=== Problem to work on ===
Your task is to output, without alteration, each line from the one containing "# OCR Android SDK 开发者文档" through the final line of the records below.

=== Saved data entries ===
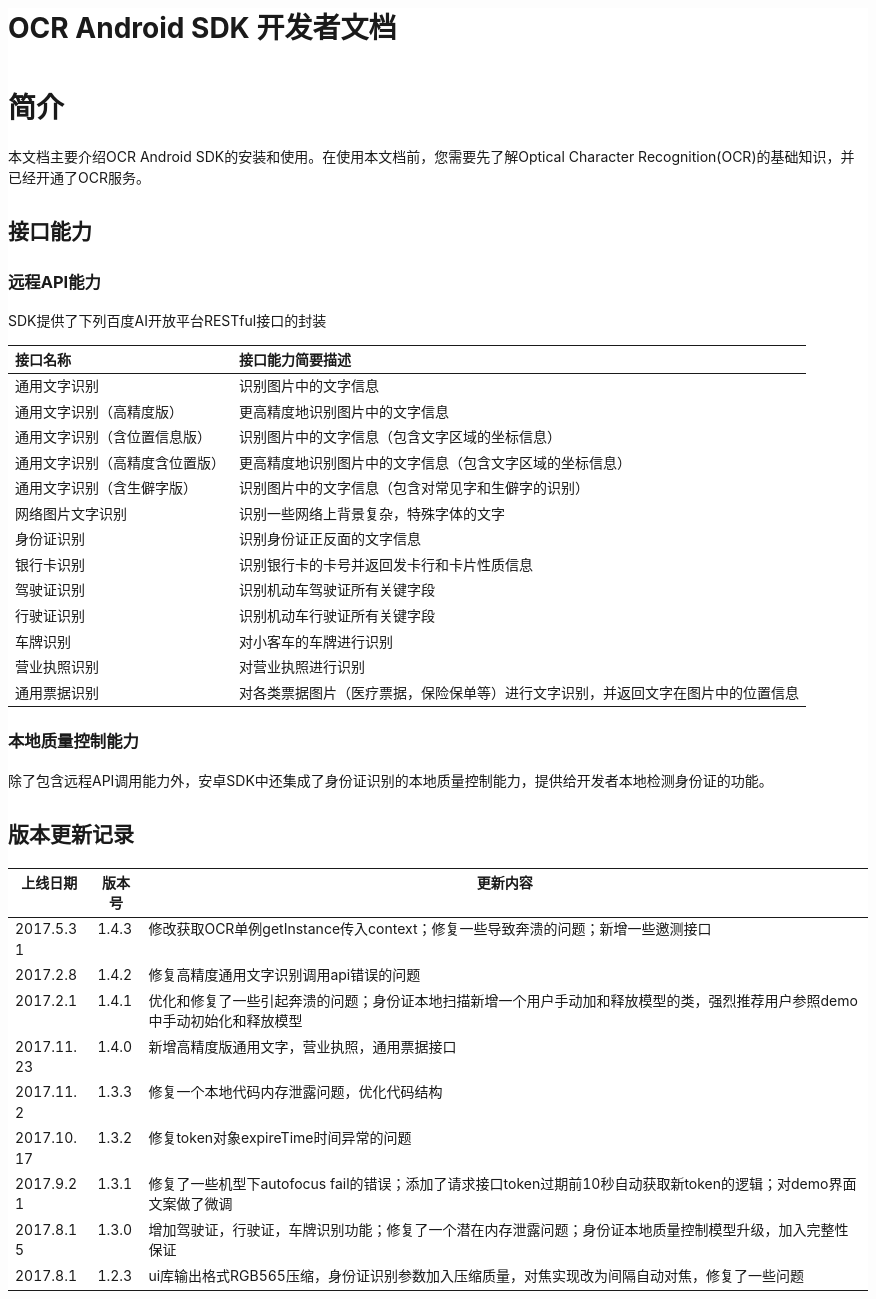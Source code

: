 
# OCR Android SDK 开发者文档

# 简介

本文档主要介绍OCR Android SDK的安装和使用。在使用本文档前，您需要先了解Optical Character Recognition(OCR)的基础知识，并已经开通了OCR服务。

## 接口能力

### 远程API能力

SDK提供了下列百度AI开放平台RESTful接口的封装

| 接口名称            | 接口能力简要描述                                     |
| :-------------- | :-------------------------------------------------- |
| 通用文字识别          | 识别图片中的文字信息                               |
| 通用文字识别（高精度版）    | 更高精度地识别图片中的文字信息                          |
| 通用文字识别（含位置信息版）  | 识别图片中的文字信息（包含文字区域的坐标信息）                  |
| 通用文字识别（高精度含位置版） | 更高精度地识别图片中的文字信息（包含文字区域的坐标信息）             |
| 通用文字识别（含生僻字版）   | 识别图片中的文字信息（包含对常见字和生僻字的识别）                |
| 网络图片文字识别        | 识别一些网络上背景复杂，特殊字体的文字                      |
| 身份证识别           | 识别身份证正反面的文字信息                            |
| 银行卡识别           | 识别银行卡的卡号并返回发卡行和卡片性质信息                    |
| 驾驶证识别           | 识别机动车驾驶证所有关键字段                           |
| 行驶证识别           | 识别机动车行驶证所有关键字段                           |
| 车牌识别            | 对小客车的车牌进行识别                              |
| 营业执照识别          | 对营业执照进行识别                                |
| 通用票据识别          | 对各类票据图片（医疗票据，保险保单等）进行文字识别，并返回文字在图片中的位置信息 |

### 本地质量控制能力

除了包含远程API调用能力外，安卓SDK中还集成了身份证识别的本地质量控制能力，提供给开发者本地检测身份证的功能。


## 版本更新记录

| 上线日期      | 版本号   | 更新内容                    |
| --------- | ----- | ----------------------- |
| 2017.5.31 | 1.4.3 | 修改获取OCR单例getInstance传入context；修复一些导致奔溃的问题；新增一些邀测接口|
| 2017.2.8 | 1.4.2 | 修复高精度通用文字识别调用api错误的问题|
| 2017.2.1 | 1.4.1 | 优化和修复了一些引起奔溃的问题；身份证本地扫描新增一个用户手动加和释放模型的类，强烈推荐用户参照demo中手动初始化和释放模型|
| 2017.11.23 | 1.4.0 | 新增高精度版通用文字，营业执照，通用票据接口|
| 2017.11.2 | 1.3.3 | 修复一个本地代码内存泄露问题，优化代码结构|
| 2017.10.17 | 1.3.2 | 修复token对象expireTime时间异常的问题|
| 2017.9.21 | 1.3.1 | 修复了一些机型下autofocus fail的错误；添加了请求接口token过期前10秒自动获取新token的逻辑；对demo界面文案做了微调|
| 2017.8.15 | 1.3.0 | 增加驾驶证，行驶证，车牌识别功能；修复了一个潜在内存泄露问题；身份证本地质量控制模型升级，加入完整性保证|
| 2017.8.1 | 1.2.3 | ui库输出格式RGB565压缩，身份证识别参数加入压缩质量，对焦实现改为间隔自动对焦，修复了一些问题|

=== Result for this exercise ===
# OCR Android SDK 开发者文档

# 简介

本文档主要介绍OCR Android SDK的安装和使用。在使用本文档前，您需要先了解Optical Character Recognition(OCR)的基础知识，并已经开通了OCR服务。

## 接口能力

### 远程API能力

SDK提供了下列百度AI开放平台RESTful接口的封装

| 接口名称            | 接口能力简要描述                                     |
| :-------------- | :-------------------------------------------------- |
| 通用文字识别          | 识别图片中的文字信息                               |
| 通用文字识别（高精度版）    | 更高精度地识别图片中的文字信息                          |
| 通用文字识别（含位置信息版）  | 识别图片中的文字信息（包含文字区域的坐标信息）                  |
| 通用文字识别（高精度含位置版） | 更高精度地识别图片中的文字信息（包含文字区域的坐标信息）             |
| 通用文字识别（含生僻字版）   | 识别图片中的文字信息（包含对常见字和生僻字的识别）                |
| 网络图片文字识别        | 识别一些网络上背景复杂，特殊字体的文字                      |
| 身份证识别           | 识别身份证正反面的文字信息                            |
| 银行卡识别           | 识别银行卡的卡号并返回发卡行和卡片性质信息                    |
| 驾驶证识别           | 识别机动车驾驶证所有关键字段                           |
| 行驶证识别           | 识别机动车行驶证所有关键字段                           |
| 车牌识别            | 对小客车的车牌进行识别                              |
| 营业执照识别          | 对营业执照进行识别                                |
| 通用票据识别          | 对各类票据图片（医疗票据，保险保单等）进行文字识别，并返回文字在图片中的位置信息 |

### 本地质量控制能力

除了包含远程API调用能力外，安卓SDK中还集成了身份证识别的本地质量控制能力，提供给开发者本地检测身份证的功能。


## 版本更新记录

| 上线日期      | 版本号   | 更新内容                    |
| --------- | ----- | ----------------------- |
| 2017.5.31 | 1.4.3 | 修改获取OCR单例getInstance传入context；修复一些导致奔溃的问题；新增一些邀测接口|
| 2017.2.8 | 1.4.2 | 修复高精度通用文字识别调用api错误的问题|
| 2017.2.1 | 1.4.1 | 优化和修复了一些引起奔溃的问题；身份证本地扫描新增一个用户手动加和释放模型的类，强烈推荐用户参照demo中手动初始化和释放模型|
| 2017.11.23 | 1.4.0 | 新增高精度版通用文字，营业执照，通用票据接口|
| 2017.11.2 | 1.3.3 | 修复一个本地代码内存泄露问题，优化代码结构|
| 2017.10.17 | 1.3.2 | 修复token对象expireTime时间异常的问题|
| 2017.9.21 | 1.3.1 | 修复了一些机型下autofocus fail的错误；添加了请求接口token过期前10秒自动获取新token的逻辑；对demo界面文案做了微调|
| 2017.8.15 | 1.3.0 | 增加驾驶证，行驶证，车牌识别功能；修复了一个潜在内存泄露问题；身份证本地质量控制模型升级，加入完整性保证|
| 2017.8.1 | 1.2.3 | ui库输出格式RGB565压缩，身份证识别参数加入压缩质量，对焦实现改为间隔自动对焦，修复了一些问题|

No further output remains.